AIM OF THE TASK
All lines containing the string "他爱吃什么" must be copied from the entries.

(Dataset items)
---*---

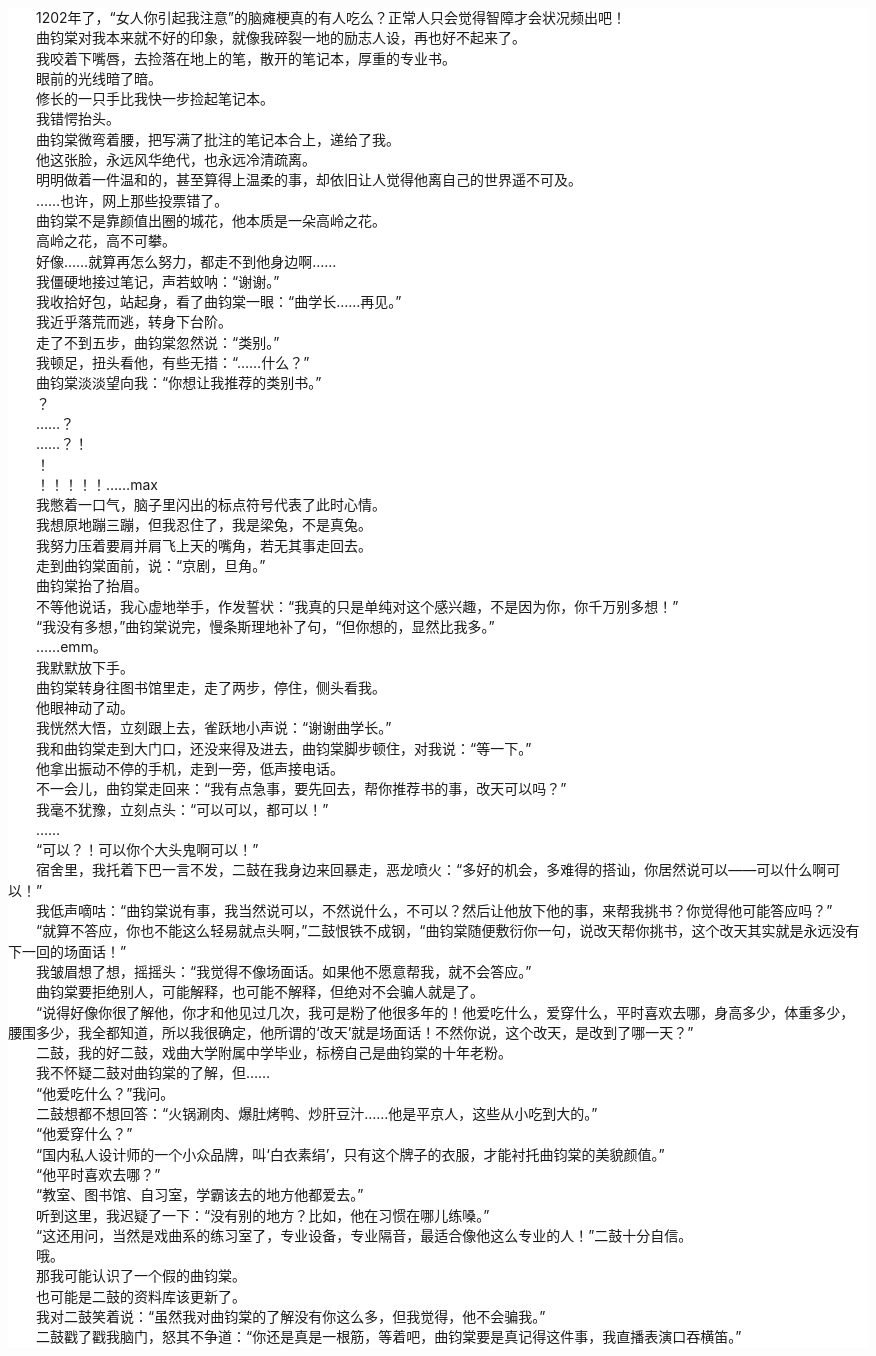 &emsp;&emsp;1202年了，“女人你引起我注意”的脑瘫梗真的有人吃么？正常人只会觉得智障才会状况频出吧！  
&emsp;&emsp;曲钧棠对我本来就不好的印象，就像我碎裂一地的励志人设，再也好不起来了。  
&emsp;&emsp;我咬着下嘴唇，去捡落在地上的笔，散开的笔记本，厚重的专业书。  
&emsp;&emsp;眼前的光线暗了暗。  
&emsp;&emsp;修长的一只手比我快一步捡起笔记本。  
&emsp;&emsp;我错愕抬头。  
&emsp;&emsp;曲钧棠微弯着腰，把写满了批注的笔记本合上，递给了我。  
&emsp;&emsp;他这张脸，永远风华绝代，也永远冷清疏离。  
&emsp;&emsp;明明做着一件温和的，甚至算得上温柔的事，却依旧让人觉得他离自己的世界遥不可及。  
&emsp;&emsp;……也许，网上那些投票错了。  
&emsp;&emsp;曲钧棠不是靠颜值出圈的城花，他本质是一朵高岭之花。  
&emsp;&emsp;高岭之花，高不可攀。  
&emsp;&emsp;好像……就算再怎么努力，都走不到他身边啊……  
&emsp;&emsp;我僵硬地接过笔记，声若蚊呐：“谢谢。”  
&emsp;&emsp;我收拾好包，站起身，看了曲钧棠一眼：“曲学长……再见。”  
&emsp;&emsp;我近乎落荒而逃，转身下台阶。  
&emsp;&emsp;走了不到五步，曲钧棠忽然说：“类别。”  
&emsp;&emsp;我顿足，扭头看他，有些无措：“……什么？”  
&emsp;&emsp;曲钧棠淡淡望向我：“你想让我推荐的类别书。”  
&emsp;&emsp;？  
&emsp;&emsp;……？  
&emsp;&emsp;……？！  
&emsp;&emsp;！  
&emsp;&emsp;！！！！！……max  
&emsp;&emsp;我憋着一口气，脑子里闪出的标点符号代表了此时心情。  
&emsp;&emsp;我想原地蹦三蹦，但我忍住了，我是梁兔，不是真兔。  
&emsp;&emsp;我努力压着要肩并肩飞上天的嘴角，若无其事走回去。  
&emsp;&emsp;走到曲钧棠面前，说：“京剧，旦角。”  
&emsp;&emsp;曲钧棠抬了抬眉。  
&emsp;&emsp;不等他说话，我心虚地举手，作发誓状：“我真的只是单纯对这个感兴趣，不是因为你，你千万别多想！”  
&emsp;&emsp;“我没有多想，”曲钧棠说完，慢条斯理地补了句，“但你想的，显然比我多。”  
&emsp;&emsp;……emm。  
&emsp;&emsp;我默默放下手。  
&emsp;&emsp;曲钧棠转身往图书馆里走，走了两步，停住，侧头看我。  
&emsp;&emsp;他眼神动了动。  
&emsp;&emsp;我恍然大悟，立刻跟上去，雀跃地小声说：“谢谢曲学长。”  
&emsp;&emsp;我和曲钧棠走到大门口，还没来得及进去，曲钧棠脚步顿住，对我说：“等一下。”  
&emsp;&emsp;他拿出振动不停的手机，走到一旁，低声接电话。  
&emsp;&emsp;不一会儿，曲钧棠走回来：“我有点急事，要先回去，帮你推荐书的事，改天可以吗？”  
&emsp;&emsp;我毫不犹豫，立刻点头：“可以可以，都可以！”  
&emsp;&emsp;……  
&emsp;&emsp;“可以？！可以你个大头鬼啊可以！”  
&emsp;&emsp;宿舍里，我托着下巴一言不发，二鼓在我身边来回暴走，恶龙喷火：“多好的机会，多难得的搭讪，你居然说可以——可以什么啊可以！”  
&emsp;&emsp;我低声嘀咕：“曲钧棠说有事，我当然说可以，不然说什么，不可以？然后让他放下他的事，来帮我挑书？你觉得他可能答应吗？”  
&emsp;&emsp;“就算不答应，你也不能这么轻易就点头啊，”二鼓恨铁不成钢，“曲钧棠随便敷衍你一句，说改天帮你挑书，这个改天其实就是永远没有下一回的场面话！”  
&emsp;&emsp;我皱眉想了想，摇摇头：“我觉得不像场面话。如果他不愿意帮我，就不会答应。”  
&emsp;&emsp;曲钧棠要拒绝别人，可能解释，也可能不解释，但绝对不会骗人就是了。  
&emsp;&emsp;“说得好像你很了解他，你才和他见过几次，我可是粉了他很多年的！他爱吃什么，爱穿什么，平时喜欢去哪，身高多少，体重多少，腰围多少，我全都知道，所以我很确定，他所谓的‘改天’就是场面话！不然你说，这个改天，是改到了哪一天？”  
&emsp;&emsp;二鼓，我的好二鼓，戏曲大学附属中学毕业，标榜自己是曲钧棠的十年老粉。  
&emsp;&emsp;我不怀疑二鼓对曲钧棠的了解，但……  
&emsp;&emsp;“他爱吃什么？”我问。  
&emsp;&emsp;二鼓想都不想回答：“火锅涮肉、爆肚烤鸭、炒肝豆汁……他是平京人，这些从小吃到大的。”  
&emsp;&emsp;“他爱穿什么？”  
&emsp;&emsp;“国内私人设计师的一个小众品牌，叫‘白衣素绢’，只有这个牌子的衣服，才能衬托曲钧棠的美貌颜值。”  
&emsp;&emsp;“他平时喜欢去哪？”  
&emsp;&emsp;“教室、图书馆、自习室，学霸该去的地方他都爱去。”  
&emsp;&emsp;听到这里，我迟疑了一下：“没有别的地方？比如，他在习惯在哪儿练嗓。”  
&emsp;&emsp;“这还用问，当然是戏曲系的练习室了，专业设备，专业隔音，最适合像他这么专业的人！”二鼓十分自信。  
&emsp;&emsp;哦。  
&emsp;&emsp;那我可能认识了一个假的曲钧棠。  
&emsp;&emsp;也可能是二鼓的资料库该更新了。  
&emsp;&emsp;我对二鼓笑着说：“虽然我对曲钧棠的了解没有你这么多，但我觉得，他不会骗我。”  
&emsp;&emsp;二鼓戳了戳我脑门，怒其不争道：“你还是真是一根筋，等着吧，曲钧棠要是真记得这件事，我直播表演口吞横笛。”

---*---

EXERCISE SOLUTION
&emsp;&emsp;“说得好像你很了解他，你才和他见过几次，我可是粉了他很多年的！他爱吃什么，爱穿什么，平时喜欢去哪，身高多少，体重多少，腰围多少，我全都知道，所以我很确定，他所谓的‘改天’就是场面话！不然你说，这个改天，是改到了哪一天？”  
&emsp;&emsp;“他爱吃什么？”我问。  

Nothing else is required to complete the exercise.